BigQuery Publishing

LakeXpress can automatically create BigQuery tables from Parquet files stored in GCS.

Prerequisites
Authentication
Configuration Options
Table Types
Dynamic Naming Patterns
Usage Examples
Data Type Mapping
CLI Reference

Prerequisites

1. Google Cloud Permissions

Required IAM roles:

BigQuery Data Editor (roles/bigquery.dataEditor) - Create datasets and tables
BigQuery Job User (roles/bigquery.jobUser) - Run load jobs (native tables)
Storage Object Viewer (roles/storage.objectViewer) - Read GCS files (external tables)
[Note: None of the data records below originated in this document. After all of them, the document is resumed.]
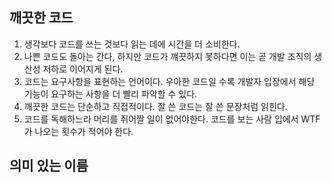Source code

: ## 깨끗한 코드
1. 생각보다 코드를 쓰는 것보다 읽는 데에 시간을 더 소비한다.
2. 나쁜 코드도 돌아는 간다, 하지만 코드가 꺠끗하지 못하다면 이는 곧 개발 조직의 생산성 저하로 이어지게 된다.
3. 코드는 요구사항을 표현하는 언어이다. 우아한 코드일 수록 개발자 입장에서 해당 기능이 요구하는 사항을 더 빨리 파악할 수 있다.
4. 깨끗한 코드는 단순하고 직접적이다. 잘 쓴 코드는 잘 쓴 문장처럼 읽힌다.
5. 코드를 독해하느라 머리를 쥐어짤 일이 없어야한다. 코드를 보는 사람 입에서 WTF가 나오는 횟수가 적어야 한다.

## 의미 있는 이름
Or a custom role with these permissions:

bigquery.datasets.create
bigquery.datasets.get
bigquery.tables.create
bigquery.tables.get
bigquery.tables.delete
bigquery.tables.updateData
bigquery.jobs.create
storage.objects.get
storage.objects.list

2. GCS Storage Setup

Your credentials.json needs both GCS and BigQuery entries:

{
    "gcs_datalake": {
        "ds_type": "gcs",
        "auth_mode": "profile",
        "info": {
            "directory": "gs://my-datalake-bucket/lakexpress/",
            "profile": "/path/to/service-account.json"
        }
    },
    "bigquery_prod": {
        "ds_type": "bigquery",
        "auth_mode": "profile",
        "info": {
            "project_id": "my-gcp-project",
            "location": "US",
            "profile": "/path/to/service-account.json"
        }
    }
}

The same service account JSON file can be used for both GCS and BigQuery.

Authentication

LakeXpress uses service account authentication for BigQuery.

{
    "bigquery_prod": {
        "ds_type": "bigquery",
        "auth_mode": "profile",
        "info": {
            "project_id": "my-gcp-project",
            "location": "US",
            "profile": "/path/to/service-account.json"
        }
    }
}

Field	Required	Description
`ds_type`	Yes	Must be `"bigquery"`
`auth_mode`	Yes	Must be `"profile"`
`project_id`	Yes	GCP project ID where datasets will be created
`location`	No	BigQuery dataset location (default: `"US"`)
`profile`	Yes	Path to service account JSON key file

Common locations: US, EU, us-central1, europe-west1.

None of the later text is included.